Retype the records below so that each one matches exactly.

[Stored data entries]
○ ○ ○

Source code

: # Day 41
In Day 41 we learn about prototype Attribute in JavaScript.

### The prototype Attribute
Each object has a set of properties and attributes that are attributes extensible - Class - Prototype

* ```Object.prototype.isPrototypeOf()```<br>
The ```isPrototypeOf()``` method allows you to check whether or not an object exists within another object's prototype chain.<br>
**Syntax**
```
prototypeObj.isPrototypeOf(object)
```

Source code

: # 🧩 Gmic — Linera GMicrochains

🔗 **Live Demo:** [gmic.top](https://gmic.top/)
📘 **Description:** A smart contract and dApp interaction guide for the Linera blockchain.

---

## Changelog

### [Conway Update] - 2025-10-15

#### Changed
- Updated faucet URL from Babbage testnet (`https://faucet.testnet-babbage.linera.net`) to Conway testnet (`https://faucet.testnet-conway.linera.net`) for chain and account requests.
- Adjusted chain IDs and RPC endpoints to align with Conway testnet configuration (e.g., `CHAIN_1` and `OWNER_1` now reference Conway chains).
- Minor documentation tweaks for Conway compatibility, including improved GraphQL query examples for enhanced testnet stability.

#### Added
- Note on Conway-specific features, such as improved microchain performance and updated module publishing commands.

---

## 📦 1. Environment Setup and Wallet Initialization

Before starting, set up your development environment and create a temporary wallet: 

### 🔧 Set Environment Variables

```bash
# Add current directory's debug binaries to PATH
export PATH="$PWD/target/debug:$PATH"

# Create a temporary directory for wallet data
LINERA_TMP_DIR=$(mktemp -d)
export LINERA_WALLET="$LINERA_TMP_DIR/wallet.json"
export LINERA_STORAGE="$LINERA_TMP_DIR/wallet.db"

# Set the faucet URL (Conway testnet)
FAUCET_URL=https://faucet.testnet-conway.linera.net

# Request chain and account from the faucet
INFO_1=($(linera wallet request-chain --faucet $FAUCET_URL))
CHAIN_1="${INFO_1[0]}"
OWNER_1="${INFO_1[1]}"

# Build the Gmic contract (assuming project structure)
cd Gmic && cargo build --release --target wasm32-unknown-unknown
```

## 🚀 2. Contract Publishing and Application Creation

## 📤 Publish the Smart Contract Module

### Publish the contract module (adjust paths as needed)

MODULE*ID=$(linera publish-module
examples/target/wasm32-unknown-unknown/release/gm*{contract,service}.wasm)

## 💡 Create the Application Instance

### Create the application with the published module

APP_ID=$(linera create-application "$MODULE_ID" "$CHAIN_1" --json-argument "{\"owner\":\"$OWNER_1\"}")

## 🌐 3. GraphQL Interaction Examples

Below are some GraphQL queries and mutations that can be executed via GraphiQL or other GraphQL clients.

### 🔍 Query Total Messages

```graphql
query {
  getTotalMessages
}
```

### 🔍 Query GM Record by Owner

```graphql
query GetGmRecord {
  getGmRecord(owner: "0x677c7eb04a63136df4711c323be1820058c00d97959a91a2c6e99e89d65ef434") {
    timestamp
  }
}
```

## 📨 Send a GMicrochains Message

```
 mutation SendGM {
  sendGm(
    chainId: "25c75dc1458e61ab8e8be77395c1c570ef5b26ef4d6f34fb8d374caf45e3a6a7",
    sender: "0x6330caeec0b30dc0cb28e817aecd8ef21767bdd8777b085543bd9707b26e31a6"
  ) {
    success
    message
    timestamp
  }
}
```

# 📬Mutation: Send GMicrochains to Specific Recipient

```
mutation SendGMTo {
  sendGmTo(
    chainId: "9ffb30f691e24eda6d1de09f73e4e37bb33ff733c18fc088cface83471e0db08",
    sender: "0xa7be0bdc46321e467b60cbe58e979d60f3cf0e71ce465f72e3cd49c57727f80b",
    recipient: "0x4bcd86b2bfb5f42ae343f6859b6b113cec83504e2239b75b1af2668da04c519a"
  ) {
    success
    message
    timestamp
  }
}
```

○ ○ ○

Response to this task
Source code

: # Day 41
In Day 41 we learn about prototype Attribute in JavaScript.

### The prototype Attribute
Each object has a set of properties and attributes that are attributes extensible - Class - Prototype

* ```Object.prototype.isPrototypeOf()```<br>
The ```isPrototypeOf()``` method allows you to check whether or not an object exists within another object's prototype chain.<br>
**Syntax**
```
prototypeObj.isPrototypeOf(object)
```

Source code

: # 🧩 Gmic — Linera GMicrochains

🔗 **Live Demo:** [gmic.top](https://gmic.top/)
📘 **Description:** A smart contract and dApp interaction guide for the Linera blockchain.

---

## Changelog

### [Conway Update] - 2025-10-15

#### Changed
- Updated faucet URL from Babbage testnet (`https://faucet.testnet-babbage.linera.net`) to Conway testnet (`https://faucet.testnet-conway.linera.net`) for chain and account requests.
- Adjusted chain IDs and RPC endpoints to align with Conway testnet configuration (e.g., `CHAIN_1` and `OWNER_1` now reference Conway chains).
- Minor documentation tweaks for Conway compatibility, including improved GraphQL query examples for enhanced testnet stability.

#### Added
- Note on Conway-specific features, such as improved microchain performance and updated module publishing commands.

---

## 📦 1. Environment Setup and Wallet Initialization

Before starting, set up your development environment and create a temporary wallet: 

### 🔧 Set Environment Variables

```bash
# Add current directory's debug binaries to PATH
export PATH="$PWD/target/debug:$PATH"

# Create a temporary directory for wallet data
LINERA_TMP_DIR=$(mktemp -d)
export LINERA_WALLET="$LINERA_TMP_DIR/wallet.json"
export LINERA_STORAGE="$LINERA_TMP_DIR/wallet.db"

# Set the faucet URL (Conway testnet)
FAUCET_URL=https://faucet.testnet-conway.linera.net

# Request chain and account from the faucet
INFO_1=($(linera wallet request-chain --faucet $FAUCET_URL))
CHAIN_1="${INFO_1[0]}"
OWNER_1="${INFO_1[1]}"

# Build the Gmic contract (assuming project structure)
cd Gmic && cargo build --release --target wasm32-unknown-unknown
```

## 🚀 2. Contract Publishing and Application Creation

## 📤 Publish the Smart Contract Module

### Publish the contract module (adjust paths as needed)

MODULE*ID=$(linera publish-module
examples/target/wasm32-unknown-unknown/release/gm*{contract,service}.wasm)

## 💡 Create the Application Instance

### Create the application with the published module

APP_ID=$(linera create-application "$MODULE_ID" "$CHAIN_1" --json-argument "{\"owner\":\"$OWNER_1\"}")

## 🌐 3. GraphQL Interaction Examples

Below are some GraphQL queries and mutations that can be executed via GraphiQL or other GraphQL clients.

### 🔍 Query Total Messages

```graphql
query {
  getTotalMessages
}
```

### 🔍 Query GM Record by Owner

```graphql
query GetGmRecord {
  getGmRecord(owner: "0x677c7eb04a63136df4711c323be1820058c00d97959a91a2c6e99e89d65ef434") {
    timestamp
  }
}
```

## 📨 Send a GMicrochains Message

```
 mutation SendGM {
  sendGm(
    chainId: "25c75dc1458e61ab8e8be77395c1c570ef5b26ef4d6f34fb8d374caf45e3a6a7",
    sender: "0x6330caeec0b30dc0cb28e817aecd8ef21767bdd8777b085543bd9707b26e31a6"
  ) {
    success
    message
    timestamp
  }
}
```

# 📬Mutation: Send GMicrochains to Specific Recipient

```
mutation SendGMTo {
  sendGmTo(
    chainId: "9ffb30f691e24eda6d1de09f73e4e37bb33ff733c18fc088cface83471e0db08",
    sender: "0xa7be0bdc46321e467b60cbe58e979d60f3cf0e71ce465f72e3cd49c57727f80b",
    recipient: "0x4bcd86b2bfb5f42ae343f6859b6b113cec83504e2239b75b1af2668da04c519a"
  ) {
    success
    message
    timestamp
  }
}
```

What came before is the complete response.